June 18, 2018 - Today a three-judge panel of the U.S. Court of Appeals for the Seventh Circuit vacated a well-reasoned decision by a federal district court that had struck down Wisconsin's Unborn Child Protection Act (Act 292) as unconstitutional. The appeals court panel avoided grappling with Act 292's numerous constitutional problems by ruling that the woman challenging it, Tamara Loertscher, could not continue to do so because she had moved out of Wisconsin.
Lynn M. Paltrow, Executive Director of National Advocates for Pregnant Women said "As a result of this decision, women in Wisconsin who are pregnant and seek health care must continue to fear that the government will detain them, force them into treatment, and even send them to jail if they use - or even disclose past use of - alcohol or a controlled substance."
This is the second time that a federal court has relied on "mootness" grounds to prevent a Wisconsin woman from challenging Act 292. In the first case, a federal court held that because Alicia Beltran was no longer being forced to submit to treatment, she did not have standing to challenge the law. Nancy Rosenbloom, Director of Legal Advocacy at National Advocates for Pregnant Women explained that "The decision today demonstrates that it is extremely difficult for a woman to get justice in the federal courts when a law deprives her of her constitutional rights because she is pregnant."
The federal trial court decision that is vacated as a result of the 7th Circuit decision had concluded that Act 292 is a vaguely worded law that violates the U.S. Constitution's guarantee of due process of law. That court explained that Act 292 "affords neither fair warning as to the conduct it prohibits nor reasonably precise standards for its enforcement." As a result, the district court concluded, "erratic enforcement, driven by the stigma attached to drug and alcohol use by expectant mothers, is all but ensured."
Ms. Loertscher's own experience confirmed this conclusion. As a result of her seeking health care for a thyroid condition and to confirm pregnancy -- what the federal district court described as "her commitment to having a healthy baby and to take care of herself"-- the government seized her, ordered her into forced treatment and jailed her pursuant to Act 292. As the district court explained, "her history of modest drug and alcohol use, which she self-reported while seeking medical care," became the basis for Taylor County's claim that she "habitually lacked self-control" and a court hearing to determine whether she could be deprived of her freedom.

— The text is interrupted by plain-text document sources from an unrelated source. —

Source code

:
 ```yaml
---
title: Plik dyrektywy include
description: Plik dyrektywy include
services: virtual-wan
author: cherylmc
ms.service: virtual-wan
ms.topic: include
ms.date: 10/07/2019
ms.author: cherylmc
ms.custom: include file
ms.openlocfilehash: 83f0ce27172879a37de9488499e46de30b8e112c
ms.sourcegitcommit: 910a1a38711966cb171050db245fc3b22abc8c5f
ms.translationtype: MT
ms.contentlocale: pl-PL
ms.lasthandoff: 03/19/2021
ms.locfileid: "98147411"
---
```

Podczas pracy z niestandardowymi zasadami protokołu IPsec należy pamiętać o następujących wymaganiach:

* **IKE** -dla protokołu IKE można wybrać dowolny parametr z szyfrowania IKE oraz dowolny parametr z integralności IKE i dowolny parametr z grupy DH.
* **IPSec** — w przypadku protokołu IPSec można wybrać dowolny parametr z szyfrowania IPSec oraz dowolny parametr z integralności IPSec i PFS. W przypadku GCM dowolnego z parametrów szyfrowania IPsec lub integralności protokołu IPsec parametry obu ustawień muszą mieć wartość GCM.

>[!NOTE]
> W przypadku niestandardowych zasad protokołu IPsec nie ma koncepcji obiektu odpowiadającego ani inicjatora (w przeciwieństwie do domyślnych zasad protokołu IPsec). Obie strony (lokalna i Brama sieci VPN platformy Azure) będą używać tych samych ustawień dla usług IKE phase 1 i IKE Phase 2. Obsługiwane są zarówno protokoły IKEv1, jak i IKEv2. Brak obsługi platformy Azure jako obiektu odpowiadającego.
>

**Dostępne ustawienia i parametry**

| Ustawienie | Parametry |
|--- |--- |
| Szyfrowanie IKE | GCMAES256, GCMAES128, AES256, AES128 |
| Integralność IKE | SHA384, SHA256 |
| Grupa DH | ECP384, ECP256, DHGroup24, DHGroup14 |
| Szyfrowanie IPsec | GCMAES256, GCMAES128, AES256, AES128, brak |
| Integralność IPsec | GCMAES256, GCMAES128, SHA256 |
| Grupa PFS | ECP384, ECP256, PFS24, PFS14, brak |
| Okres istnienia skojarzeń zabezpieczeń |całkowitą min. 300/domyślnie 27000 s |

Under Act 292 Ms. Loertscher had no right to legal counsel appointed at that first hearing, but a lawyer was immediately appointed to represent her 14-week fetus. Following the hearing at which she was not represented, she essentially had the choice between being forcibly detained indefinitely in unnecessary residential drug treatment, or going to jail for 30 days. Ms. Loertscher ended up incarcerated in a county jail for weeks, where she was also held in solitary confinement for several days because she declined to take a pregnancy test.
Today's appeals court opinion does not address any of the evidence presented and ruled on by the district court. It ignores fundamental questions of whether Act 292 is constitutional in its wording, procedures, or in authorizing the state to lock up pregnant women who are not represented by counsel and without requiring any diagnosis or qualified medical evidence. The opinion merely denies this particular woman the opportunity to bring the challenge, despite her having diligently pursued three and one-half years of litigation and presented an extensive record showing how Act 292 strips pregnant women of their constitutional rights.
Nancy Rosenbloom explained, "In vacating on supposed mootness, the 7th Circuit opinion suggests that Act 292 is both clear and benign. It is neither. For example it omits the facts that Ms. Loertscher was not diagnosed with a substance use disorder and that she did not use any substances after confirming that she was pregnant. The opinion ignores that the doctor whose testimony was used to order unnecessary forced treatment admitted she was not an expert on the effects of drugs and had no idea her testimony would be used as a basis for jailing a pregnant woman."
Sarah Burns of the NYU School of Law Reproductive Justice Clinic said, "Competent, confidential, patient-centered prenatal care, above all else, is the greatest guarantee of a healthy pregnancy. Ms. Loertscher voluntarily sought that and the government took that away from her. The state violated her confidentiality, ordered her into a treatment facility that did not provide prenatal care, and incarcerated her in a county jail designed to hold suspected criminals, which also did not provide prenatal care."
National Advocates for Pregnant Women, the NYU School of Law Reproductive Justice Clinic, and the Perkins Coie law firm in Madison, Wisconsin represent plaintiff Tamara Loertscher.